Housing is also key to Link. “What I learned when I moved to Somerville was basically, you know, that it was really hard to live here,” Link said. “There’s a real dearth of affordable housing.”
Link spoke in support of the Somerville Community Land Trust, for which he recently began volunteering, and its efforts to build 50 all-affordable apartments at 297 Medford St. Online, he has expressed his support for rent stabilization, transit-oriented upzoning, affordable housing height bonuses and funding the Inspectional Services Department.
In addition to housing, Link said that the city should seek to limit displacement of businesses and the arts. “We used to be home to one of the most densely populated art communities in the country, and that’s no longer the case,” Link said.
He’s also a proponent of “greening up Somerville” through preserving parks, maintaining street trees and continuing the city’s efforts to limit flooding through sewer separation projects.
Link aims to host a campaign kickoff event in May. Ahead of the election, “I’ll be going door to door, knocking, trying to meet as many people as possible,” he said.

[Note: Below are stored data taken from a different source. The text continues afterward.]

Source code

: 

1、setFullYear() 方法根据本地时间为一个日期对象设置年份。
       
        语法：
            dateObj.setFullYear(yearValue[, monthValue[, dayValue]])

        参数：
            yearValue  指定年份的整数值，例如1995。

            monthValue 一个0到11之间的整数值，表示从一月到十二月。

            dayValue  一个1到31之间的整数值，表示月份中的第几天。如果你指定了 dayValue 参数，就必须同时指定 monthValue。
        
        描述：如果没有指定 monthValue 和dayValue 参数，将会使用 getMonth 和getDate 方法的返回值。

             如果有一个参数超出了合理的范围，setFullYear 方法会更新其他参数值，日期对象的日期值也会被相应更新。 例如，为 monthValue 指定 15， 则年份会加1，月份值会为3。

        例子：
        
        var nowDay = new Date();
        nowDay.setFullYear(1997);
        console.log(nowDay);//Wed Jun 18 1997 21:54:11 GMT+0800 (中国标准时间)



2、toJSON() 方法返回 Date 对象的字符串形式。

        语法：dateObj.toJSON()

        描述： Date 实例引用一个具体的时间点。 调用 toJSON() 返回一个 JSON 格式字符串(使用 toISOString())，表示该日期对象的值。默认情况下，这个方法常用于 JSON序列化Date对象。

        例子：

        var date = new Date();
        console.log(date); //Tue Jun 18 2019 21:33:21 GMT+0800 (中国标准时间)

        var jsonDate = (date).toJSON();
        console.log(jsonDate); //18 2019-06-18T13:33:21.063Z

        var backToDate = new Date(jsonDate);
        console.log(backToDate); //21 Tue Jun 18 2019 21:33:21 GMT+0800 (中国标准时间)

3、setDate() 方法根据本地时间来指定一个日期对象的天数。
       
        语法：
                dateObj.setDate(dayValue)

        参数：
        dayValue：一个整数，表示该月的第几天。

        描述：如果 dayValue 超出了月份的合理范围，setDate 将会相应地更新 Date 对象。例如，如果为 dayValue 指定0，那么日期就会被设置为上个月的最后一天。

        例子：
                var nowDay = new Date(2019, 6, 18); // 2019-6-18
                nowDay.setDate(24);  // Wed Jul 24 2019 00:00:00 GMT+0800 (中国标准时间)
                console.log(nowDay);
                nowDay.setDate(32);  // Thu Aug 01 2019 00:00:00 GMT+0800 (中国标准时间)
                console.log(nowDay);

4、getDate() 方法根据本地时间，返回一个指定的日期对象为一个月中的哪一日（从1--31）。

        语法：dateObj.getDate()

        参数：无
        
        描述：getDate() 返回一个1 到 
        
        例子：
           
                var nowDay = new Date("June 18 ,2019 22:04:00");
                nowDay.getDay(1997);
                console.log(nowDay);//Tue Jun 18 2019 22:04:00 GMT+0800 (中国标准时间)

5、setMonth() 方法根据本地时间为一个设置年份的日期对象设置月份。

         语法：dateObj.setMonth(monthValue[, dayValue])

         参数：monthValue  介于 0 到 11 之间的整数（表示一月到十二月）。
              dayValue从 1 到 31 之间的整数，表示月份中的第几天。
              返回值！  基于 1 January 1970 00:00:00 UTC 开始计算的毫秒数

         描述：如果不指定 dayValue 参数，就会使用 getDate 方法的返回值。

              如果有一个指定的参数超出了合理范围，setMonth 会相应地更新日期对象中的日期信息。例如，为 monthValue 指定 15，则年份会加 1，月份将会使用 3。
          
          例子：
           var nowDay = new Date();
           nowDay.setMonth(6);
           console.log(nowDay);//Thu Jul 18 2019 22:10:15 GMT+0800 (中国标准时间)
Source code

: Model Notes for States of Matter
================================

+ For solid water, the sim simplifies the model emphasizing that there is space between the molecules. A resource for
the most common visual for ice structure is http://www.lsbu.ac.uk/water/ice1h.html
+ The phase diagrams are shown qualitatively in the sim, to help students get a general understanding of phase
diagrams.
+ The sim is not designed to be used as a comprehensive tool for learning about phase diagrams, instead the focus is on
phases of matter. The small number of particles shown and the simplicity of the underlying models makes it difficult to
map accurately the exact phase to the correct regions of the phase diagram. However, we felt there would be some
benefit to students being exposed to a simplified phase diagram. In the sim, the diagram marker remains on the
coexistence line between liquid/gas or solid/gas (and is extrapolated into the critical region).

Link has worked in international education for several years, specializing in studies of English as a second language. He worked in teaching and administration for two international schools in Greater Boston – Kaplan International and FSL International – before becoming a software engineer for U.K.-based school Stafford House International. He continued in the tech space through engineering roles at advertising company MobileFuse. Link now provides software engineering services freelance and is particularly interested in nonprofit clients.